Com a redescoberta da obra de Wilson Simonal pela nova geração apreciadora de seu original sambalanço, esse capítulo vivido em Natal também ressurge. Pensando nisso João Santana resolveu disponibilizar o material em seu próprio canal no Youtube — João de Simonal. “Foi aqui que Simonal encontrou um apoio incondicional, trilhando uma história pouco conhecida, mas não menos interessante. No canal podem conhecer muitos registros raros, e histórias perdidas do maior cantor do Brasil”, comentou o produtor.
Até o momento foram postadas nove músicas dos 20 clipes previstos. “Conversei com o Max de Castro, filho de Simonal, e ele disse que seria interessante começar a soltar o material no meu próprio canal e observar o interesse do público”.
Desse material constam “Faz parte do meu show”, de Cazuza/Frejat, ‘Lobo Bobo’ de João Gilberto, que contou com participação de Zeca do Trombone, músico carioca radicado em Natal que lhe dava apoio constante. ‘Remelexo’ de Caetano Veloso, que na gravação traz participação de Eduardo Santana, “A Tal Menina”(Simonal), com participação de Franklin Novaes, e o clássico ‘Tributo a Martin Tuther King’, canção de Simonal e Ronaldo Bôscoli composta em 1967 para homenagear o líder da luta pelos direitos civis e igualdade racial.
Simonal em um das serestas na casa de João Santana, em Natal. Um pouco de normalidade em tempos de ostracismo. Foto: Cedida
“Negona” de Luiz Vagner, com Eduardo Santana ao piano e Zeca do Trombone no sopro é uma das músicas que Simonal gravou do artista. Tem uma história sobre eles dois contada por Santana: "Luiz Vagner é um dos expoentes da cena black brasileira e já tinha cedido pra Simonal a canção Embrulheira, que em seus versos continha a frase 'Essa foi demais/Estou sabendo, vão rasgar o meu cartaz’, versos que já ironizavam a dura fase de perseguição e boicote que Simonal sofreu". Também estão disponíveis “Papel Machê” (João Bosco) e “Bandeira do Divino” (Ivan Lins e Victor Martins).
É possível notar a voz já frágil de Simonal. Os arranjos trazem bastante coro em todas as gravações e Santana explica que usou o recurso para preencher justamente as lacunas das falhas na voz de Simonal, que já não era a mesma de antes. “Ele tinha muitos problemas de saúde que afetaram suas cordas vocais, como a cirrose”.

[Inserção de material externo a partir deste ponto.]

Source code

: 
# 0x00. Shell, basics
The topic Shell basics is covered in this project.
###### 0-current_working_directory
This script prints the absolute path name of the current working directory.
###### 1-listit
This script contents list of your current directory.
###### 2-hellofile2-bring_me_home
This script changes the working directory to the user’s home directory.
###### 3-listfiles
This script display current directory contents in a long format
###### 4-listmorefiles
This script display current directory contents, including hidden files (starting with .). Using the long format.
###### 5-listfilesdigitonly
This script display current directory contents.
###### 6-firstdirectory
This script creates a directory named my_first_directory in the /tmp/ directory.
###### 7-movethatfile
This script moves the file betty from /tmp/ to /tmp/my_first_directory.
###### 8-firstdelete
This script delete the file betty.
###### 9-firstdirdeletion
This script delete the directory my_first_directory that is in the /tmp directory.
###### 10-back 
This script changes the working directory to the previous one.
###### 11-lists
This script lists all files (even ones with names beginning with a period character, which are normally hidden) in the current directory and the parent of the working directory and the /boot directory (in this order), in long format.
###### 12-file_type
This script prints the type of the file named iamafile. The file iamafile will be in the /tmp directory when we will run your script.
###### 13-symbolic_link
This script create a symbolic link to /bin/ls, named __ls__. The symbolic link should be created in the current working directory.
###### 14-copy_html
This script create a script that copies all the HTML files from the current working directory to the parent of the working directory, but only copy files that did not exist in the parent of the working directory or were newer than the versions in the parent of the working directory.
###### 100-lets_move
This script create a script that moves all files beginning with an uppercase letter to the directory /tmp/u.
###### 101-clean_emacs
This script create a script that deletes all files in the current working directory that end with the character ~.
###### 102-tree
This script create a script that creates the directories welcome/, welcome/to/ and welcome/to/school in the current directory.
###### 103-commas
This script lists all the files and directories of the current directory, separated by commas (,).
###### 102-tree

A versão de ‘Tributo a Martin Luther King” traz a fala original da apresentação ao vivo na Roquete Pinto, que já existia no Youtube. A música foi gravada pela primeira vez em 1967 e lançada em compacto pela gravadora Odeon, com grande sucesso popular e de crítica. Também foi gravada ao vivo no mesmo ano durante a entrega do Troféu Roquete Pinto para os melhores do ano. Simonal resolveu cantar Tributo, que nem havia sido liberada pela censura ainda, para surpresa geral. E fez ainda um discurso que aumentaria a carga emotiva da canção: “Essa música, eu peço permissão a vocês, porque eu dediquei ao meu filho, esperando que no futuro ele não encontre nunca aqueles problemas que eu encontrei, e tenho às vezes encontrado, apesar de me chamar Wilson Simonal de Castro”. Um discurso bastante atual.
Para João Santana, Simonal foi claramente uma vítima de racismo velado no Brasil, exilado em seu próprio país, mas sempre teve apoio dos fãs e amigos da cidade de Natal, onde passava longas temporadas. “Enfrentamos muitas coisas juntos e este capítulo da vida de Simonal ainda precisa ser contado”.